All of the patients had t0 plasma samples analyzed with dPCR interrogating the following hotspot mutations: PIK3CA E545K, E542K, and H1047R, and ESR1 Y537S and D538G. Fifty-four patients had their t0 samples analyzed with the SafeSEQ NGS breast cancer panel covering the coding regions of PIK3CA, ESR1, TP53, AKT, ERBB2, and KRAS. Overall, the mutation prevalence at baseline was 44% (33/75) in PIK3CA, 39% (29/75) in ESR1, 20% (11/54) in TP53, 6% (3/54) in AKT, 2% in ERBB2 (1/54), and 0% in KRAS (Figure 1A,B). No significant dependency or exclusion was identified among gene alterations. The most frequent mutation in PIK3CA was E545K (24%), followed by E542K (13%) and H1047R (11%), and the most prevalent in ESR1 was D538G (22%), closely followed by Y537S (16%) (Figure 1C). The median PIK3CA VAF was 0.46% (0.013–44.67%) and the median ESR1 VAF was 0.86% (0.010–25.02%). Four patients (4/75; 5%) exhibited concurrent polyclonal mutations in PIK3CA and 4% (3/75) in ESR1. A significant proportion of patients (21%; 16/76) had coexisting PIK3CA and ESR1 mutations, whereas 40% (30/75) had none. Of the 11 patients with TP53 mutations at t0, six had a PIK3CA mutation, six had an ESR1 mutation, and these coexisted in four patients. One of the three patients with baseline AKT mutations had concurrent PIK3CA and ESR1 mutations, while no alterations coexisted in the only case with an ERBB2 mutation. Overall, these results are consistent with the mutation prevalence reported in larger published cohorts (Figure 1D). A positive association was observed between the prevalence of ESR1 mutations and the cumulative AI exposure time and the number of lines of endocrine therapy prior to t0, and patients with baseline plasma TP53 mutations tended to have a higher histological grade, visceral disease, and history of chemotherapy regimen in the metastatic setting (Supplementary Figure S1A,B).

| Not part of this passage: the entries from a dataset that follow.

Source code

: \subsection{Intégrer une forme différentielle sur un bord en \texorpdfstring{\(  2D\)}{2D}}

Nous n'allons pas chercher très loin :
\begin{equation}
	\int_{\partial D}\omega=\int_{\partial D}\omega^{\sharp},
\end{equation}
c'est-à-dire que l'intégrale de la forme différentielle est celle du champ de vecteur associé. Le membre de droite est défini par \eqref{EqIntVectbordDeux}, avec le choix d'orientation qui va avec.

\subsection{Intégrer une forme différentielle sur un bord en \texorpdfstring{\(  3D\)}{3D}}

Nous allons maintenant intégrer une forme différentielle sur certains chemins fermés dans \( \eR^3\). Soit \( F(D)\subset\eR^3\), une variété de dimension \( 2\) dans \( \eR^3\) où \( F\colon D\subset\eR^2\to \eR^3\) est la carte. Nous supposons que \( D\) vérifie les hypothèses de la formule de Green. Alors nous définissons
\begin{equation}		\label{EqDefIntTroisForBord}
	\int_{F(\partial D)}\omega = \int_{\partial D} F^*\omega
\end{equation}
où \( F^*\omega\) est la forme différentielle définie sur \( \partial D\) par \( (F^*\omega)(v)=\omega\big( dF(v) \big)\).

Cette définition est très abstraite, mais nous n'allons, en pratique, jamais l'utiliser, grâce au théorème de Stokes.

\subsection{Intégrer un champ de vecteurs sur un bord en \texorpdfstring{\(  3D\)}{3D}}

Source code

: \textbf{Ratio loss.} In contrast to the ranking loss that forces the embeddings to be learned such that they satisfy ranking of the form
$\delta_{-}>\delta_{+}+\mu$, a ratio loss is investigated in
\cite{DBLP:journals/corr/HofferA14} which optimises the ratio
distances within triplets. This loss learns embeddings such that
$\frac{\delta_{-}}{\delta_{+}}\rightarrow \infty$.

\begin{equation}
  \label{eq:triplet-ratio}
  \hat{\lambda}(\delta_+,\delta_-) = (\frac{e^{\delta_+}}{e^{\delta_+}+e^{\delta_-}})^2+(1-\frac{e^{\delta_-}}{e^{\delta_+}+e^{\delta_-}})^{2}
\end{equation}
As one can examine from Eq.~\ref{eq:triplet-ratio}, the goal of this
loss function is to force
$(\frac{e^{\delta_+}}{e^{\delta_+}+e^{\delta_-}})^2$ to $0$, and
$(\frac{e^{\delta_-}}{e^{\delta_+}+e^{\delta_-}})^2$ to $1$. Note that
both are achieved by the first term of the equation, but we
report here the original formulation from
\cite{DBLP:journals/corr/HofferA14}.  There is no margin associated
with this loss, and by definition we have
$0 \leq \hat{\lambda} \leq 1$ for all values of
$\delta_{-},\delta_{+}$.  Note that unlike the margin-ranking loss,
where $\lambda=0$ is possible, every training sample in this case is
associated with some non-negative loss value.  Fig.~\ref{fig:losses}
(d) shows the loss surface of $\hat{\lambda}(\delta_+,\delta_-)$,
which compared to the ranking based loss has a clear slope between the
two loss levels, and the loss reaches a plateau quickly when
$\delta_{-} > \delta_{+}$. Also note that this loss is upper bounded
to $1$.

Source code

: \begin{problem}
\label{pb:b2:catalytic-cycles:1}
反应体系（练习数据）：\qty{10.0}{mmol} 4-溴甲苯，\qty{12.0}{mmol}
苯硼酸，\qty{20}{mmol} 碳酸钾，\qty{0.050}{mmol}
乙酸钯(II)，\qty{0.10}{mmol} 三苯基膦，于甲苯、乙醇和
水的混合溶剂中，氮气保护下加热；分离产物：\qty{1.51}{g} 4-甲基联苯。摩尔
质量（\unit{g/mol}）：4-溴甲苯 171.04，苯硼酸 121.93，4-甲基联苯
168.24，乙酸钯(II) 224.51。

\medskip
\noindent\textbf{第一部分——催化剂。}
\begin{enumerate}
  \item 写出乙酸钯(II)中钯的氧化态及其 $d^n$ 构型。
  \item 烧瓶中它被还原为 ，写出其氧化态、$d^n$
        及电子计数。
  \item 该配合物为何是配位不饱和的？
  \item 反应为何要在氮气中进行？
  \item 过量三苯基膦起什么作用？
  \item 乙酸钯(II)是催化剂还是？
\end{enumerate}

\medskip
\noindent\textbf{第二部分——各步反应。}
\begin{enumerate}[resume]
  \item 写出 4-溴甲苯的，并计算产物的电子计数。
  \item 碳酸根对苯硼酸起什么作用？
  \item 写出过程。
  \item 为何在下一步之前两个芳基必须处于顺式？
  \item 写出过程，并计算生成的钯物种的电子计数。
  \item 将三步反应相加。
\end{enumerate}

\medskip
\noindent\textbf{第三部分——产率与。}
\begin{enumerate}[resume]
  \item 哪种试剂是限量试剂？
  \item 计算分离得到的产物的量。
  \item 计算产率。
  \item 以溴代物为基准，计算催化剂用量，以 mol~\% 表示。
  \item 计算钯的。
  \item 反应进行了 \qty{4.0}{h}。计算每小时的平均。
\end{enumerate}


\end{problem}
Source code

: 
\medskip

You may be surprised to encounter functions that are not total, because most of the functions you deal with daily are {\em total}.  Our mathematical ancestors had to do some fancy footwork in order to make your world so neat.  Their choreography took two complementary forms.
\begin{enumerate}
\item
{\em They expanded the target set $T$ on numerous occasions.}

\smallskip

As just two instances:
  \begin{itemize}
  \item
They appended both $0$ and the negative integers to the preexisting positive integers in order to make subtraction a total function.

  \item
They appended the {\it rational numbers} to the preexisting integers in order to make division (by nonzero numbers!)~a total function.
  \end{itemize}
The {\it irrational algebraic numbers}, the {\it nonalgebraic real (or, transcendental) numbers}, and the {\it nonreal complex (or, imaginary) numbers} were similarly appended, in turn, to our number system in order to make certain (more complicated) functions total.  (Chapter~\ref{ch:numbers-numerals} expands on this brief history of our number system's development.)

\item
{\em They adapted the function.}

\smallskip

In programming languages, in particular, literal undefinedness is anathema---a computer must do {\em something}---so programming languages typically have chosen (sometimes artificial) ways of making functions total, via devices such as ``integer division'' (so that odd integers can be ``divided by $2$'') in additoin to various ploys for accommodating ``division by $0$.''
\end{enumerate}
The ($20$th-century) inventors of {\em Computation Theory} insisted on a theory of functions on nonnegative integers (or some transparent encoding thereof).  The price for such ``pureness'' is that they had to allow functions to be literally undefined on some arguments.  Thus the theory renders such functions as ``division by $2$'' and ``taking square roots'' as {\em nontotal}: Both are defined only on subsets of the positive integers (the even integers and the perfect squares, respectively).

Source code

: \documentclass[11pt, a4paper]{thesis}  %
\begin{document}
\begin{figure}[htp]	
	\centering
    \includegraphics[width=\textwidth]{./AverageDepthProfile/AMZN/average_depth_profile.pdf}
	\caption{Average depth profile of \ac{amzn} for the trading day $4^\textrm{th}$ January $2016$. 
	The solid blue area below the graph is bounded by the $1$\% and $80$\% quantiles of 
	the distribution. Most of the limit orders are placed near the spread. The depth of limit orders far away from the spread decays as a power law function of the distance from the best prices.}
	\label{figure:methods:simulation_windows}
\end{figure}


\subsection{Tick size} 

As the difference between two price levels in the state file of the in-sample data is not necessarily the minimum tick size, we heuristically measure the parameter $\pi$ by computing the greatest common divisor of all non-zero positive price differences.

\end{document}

2.3. Concordance between dPCR and SafeSEQ NGS

Mutational data obtained from both dPCR and the SafeSEQ Breast Cancer panel were available for concordance analysis in 121 samples from 54 patients. A median of 4 mL of plasma were used for dPCR testing, while a median of 2.5 mL (1.9–3 mL) of the remaining plasma were used for the NGS panel. The concordance rates for mutations in PIK3CA and ESR1 were 87% and 86%, respectively, with positive percentage agreements (PPA) of 94% and 85% and negative percentage agreements (NPA) of 84% and 86%, respectively (Figure 2A). Among patients with no mutations detected by dPCR, the expanded coverage of SafeSEQ enabled the detection of clinically relevant mutations in PIK3CA and ESR1 in 10 (8%) and three (2%) samples, respectively. The lowest VAF value observed with dPCR was 0.013%, and the lowest VAF value observed with SafeSEQ was 0.049%. The major reason for the discordant cases, however, were mutations with a VAF < 1% detected by dPCR but undetectable by targeted NGS, where concordance was 43% and 41% for mutations in PIK3CA and ESR1, respectively (Figure 2B). Among concordant cases, a strong correlation was observed between VAF levels (Spearman’s ρ = 0.94 [95% CI 0.89–0.97], p < 0.001) (Figure 2C) as well as number of mutant molecules per mL of plasma (ρ = 0.91 [95% CI 0.84–0.95], p < 0.001) (Figure 2D). No significant difference between assays was found when comparing concordance rates across samples at different timepoints.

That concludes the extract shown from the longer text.